Эйде кое-как распутала нитку и развернула бумажку.  Это был жёлтый тетрадный листок в клеточку. В правом нижнем углу мастерски изображены три раскрывшихся розы и два бутона. Рисунок, сделанный обычным синим стержнем,  напоминал фабричную открытку. В каждый лепесток, в каждый листочек было вложено столько труда, что  Эйде не удержалась и заплакала. Сквозь слёзы читала она послание сына. Мелким неровным почерком  без промежутков между строчками было написано это письмо из тюрьмы. Буквы торопились, набегая друг на друга. Казалось, тесное пространство камеры наложило отпечаток на всё – на руку пишущего, на  его  сознание и глаза  Эйде, читающей эти строки.

 

Здравствуй, мама!

 

            У меня всё нормально, жить можно. Как у тебя дела? Если ездишь в деревню, деду с бабушкой ничего не говори. Поздравляю тебя с Новым Годом! Желаю здоровья, счастья и успехов в Новом Году. Эти розы тебе на память, хоть и не настоящие, но не завянут. Мам, постарайся нанять адвоката. Я знаю, что у тебя нет денег, но, может быть, что-то можно выручить с квартиры. Я виноват, мама, загоняю тебя в общагу, но, боюсь, другого варианта нет. Другой вариант – это зона.  Адвокат может помочь. Но если меня закроют, здесь не оставайся – нет смысла. Езжай в Самару. Передачи будешь посылать оттуда.

            Мама, не расстраивайся, всё будет нормально. Из лекарств мне нужны бинты, мазь Вишневского, ципролёт и от простуды всё, что можно. Хорошо бы витаминов. Из продуктов – самое главное  чай, сахар, печенье, сало и сигареты. Если найдёшь варианты на обмен квартиры с доплатой, пожалуйста, сделай такую передачу.

            Мам, ещё мне нужна тетрадь общая, разноцветные стержни и карандаши. Обязательно передай фуфайку и тёплые брюки. Мам, в передаче по весу ограничивают только продукты, а вещей может быть сколько угодно. Самое главное, не переживай. Я забыл написать, что лекарства принимают отдельно от передач в любой рабочий день.  Жду от тебя письма.

До свидания! 

Люблю!

Целую! Прости меня!

Твой непутёвый сын.

 

 

            Слёзы сами собой катились из глаз.

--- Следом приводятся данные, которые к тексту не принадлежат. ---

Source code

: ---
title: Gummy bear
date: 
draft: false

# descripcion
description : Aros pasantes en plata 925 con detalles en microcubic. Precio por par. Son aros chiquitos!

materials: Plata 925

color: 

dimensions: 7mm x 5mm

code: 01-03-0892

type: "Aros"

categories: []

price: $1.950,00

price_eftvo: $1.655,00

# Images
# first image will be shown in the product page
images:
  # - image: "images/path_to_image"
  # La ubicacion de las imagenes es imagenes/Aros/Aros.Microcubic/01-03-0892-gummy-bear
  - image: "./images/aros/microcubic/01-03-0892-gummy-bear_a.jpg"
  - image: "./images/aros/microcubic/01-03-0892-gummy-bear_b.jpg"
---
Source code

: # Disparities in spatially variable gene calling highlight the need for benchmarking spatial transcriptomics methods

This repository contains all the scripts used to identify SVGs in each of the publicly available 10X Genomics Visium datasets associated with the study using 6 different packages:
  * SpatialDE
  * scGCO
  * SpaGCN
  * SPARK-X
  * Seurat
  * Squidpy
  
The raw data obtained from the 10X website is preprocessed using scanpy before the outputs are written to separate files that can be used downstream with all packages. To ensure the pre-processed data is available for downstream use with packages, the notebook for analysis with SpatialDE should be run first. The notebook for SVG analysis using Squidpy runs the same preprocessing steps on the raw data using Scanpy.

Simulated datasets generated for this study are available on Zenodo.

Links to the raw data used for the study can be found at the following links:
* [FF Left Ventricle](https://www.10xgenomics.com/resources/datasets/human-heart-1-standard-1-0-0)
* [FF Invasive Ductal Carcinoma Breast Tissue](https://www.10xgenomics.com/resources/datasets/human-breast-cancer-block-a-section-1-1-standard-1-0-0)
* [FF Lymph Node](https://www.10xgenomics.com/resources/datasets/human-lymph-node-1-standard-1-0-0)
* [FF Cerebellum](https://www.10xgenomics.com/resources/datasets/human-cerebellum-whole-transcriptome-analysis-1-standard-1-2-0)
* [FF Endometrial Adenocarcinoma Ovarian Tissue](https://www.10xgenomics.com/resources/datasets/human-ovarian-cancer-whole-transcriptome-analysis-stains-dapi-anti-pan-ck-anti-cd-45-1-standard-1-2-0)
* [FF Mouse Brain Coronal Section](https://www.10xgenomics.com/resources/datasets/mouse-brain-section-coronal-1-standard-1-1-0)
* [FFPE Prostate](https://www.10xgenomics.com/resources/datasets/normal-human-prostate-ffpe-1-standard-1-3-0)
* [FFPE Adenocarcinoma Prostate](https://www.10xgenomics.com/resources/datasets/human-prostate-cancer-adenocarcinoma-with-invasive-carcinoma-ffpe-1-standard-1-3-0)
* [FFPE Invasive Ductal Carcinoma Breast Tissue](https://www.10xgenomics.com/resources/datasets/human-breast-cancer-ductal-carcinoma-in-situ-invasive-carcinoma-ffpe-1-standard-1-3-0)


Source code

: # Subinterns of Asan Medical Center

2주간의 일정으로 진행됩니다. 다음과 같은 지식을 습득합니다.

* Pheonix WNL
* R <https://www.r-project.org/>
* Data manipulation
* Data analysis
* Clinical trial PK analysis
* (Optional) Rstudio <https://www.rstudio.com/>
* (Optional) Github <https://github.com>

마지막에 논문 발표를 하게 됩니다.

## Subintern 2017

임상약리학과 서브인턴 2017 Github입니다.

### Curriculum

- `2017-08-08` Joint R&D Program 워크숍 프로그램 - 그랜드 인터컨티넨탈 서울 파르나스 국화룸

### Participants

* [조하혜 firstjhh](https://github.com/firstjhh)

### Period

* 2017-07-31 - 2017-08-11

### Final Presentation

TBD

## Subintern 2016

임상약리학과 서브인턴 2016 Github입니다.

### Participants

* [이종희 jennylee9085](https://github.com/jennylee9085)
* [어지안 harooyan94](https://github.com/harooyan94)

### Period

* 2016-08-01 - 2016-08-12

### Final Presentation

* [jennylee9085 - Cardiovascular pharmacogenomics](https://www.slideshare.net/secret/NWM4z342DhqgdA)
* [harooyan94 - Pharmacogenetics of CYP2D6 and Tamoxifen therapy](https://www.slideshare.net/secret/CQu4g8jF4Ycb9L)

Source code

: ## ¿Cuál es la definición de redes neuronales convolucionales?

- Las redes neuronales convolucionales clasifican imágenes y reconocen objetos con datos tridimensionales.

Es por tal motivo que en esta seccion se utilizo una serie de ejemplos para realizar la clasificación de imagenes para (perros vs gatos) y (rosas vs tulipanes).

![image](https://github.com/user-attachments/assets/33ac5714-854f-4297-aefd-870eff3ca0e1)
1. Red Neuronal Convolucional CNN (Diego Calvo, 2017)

            -Почему ему нужны бинты, мазь Вишневского? Что случилось? Неужели его ранили? Простуда – это понятно, но бинты…- плакала Эйде. - Где занять денег на лекарства, ведь  всё, что было, она  потратила на передачу?  Если бы знать  о лекарствах хотя бы днём раньше!

           

7.

               

                На следующий день Эйде обошла несколько человек, работающих вместе с ней – просила денег взаймы, сама не зная, когда сможет их отдать.  Никому не платили зарплату, денег у людей  не было, но нужная сумма всё-таки  нашлась. Однокурсница по университету, которая работала в соседнем отделе,  выдала  Эйде деньги из профсоюзной  кассы.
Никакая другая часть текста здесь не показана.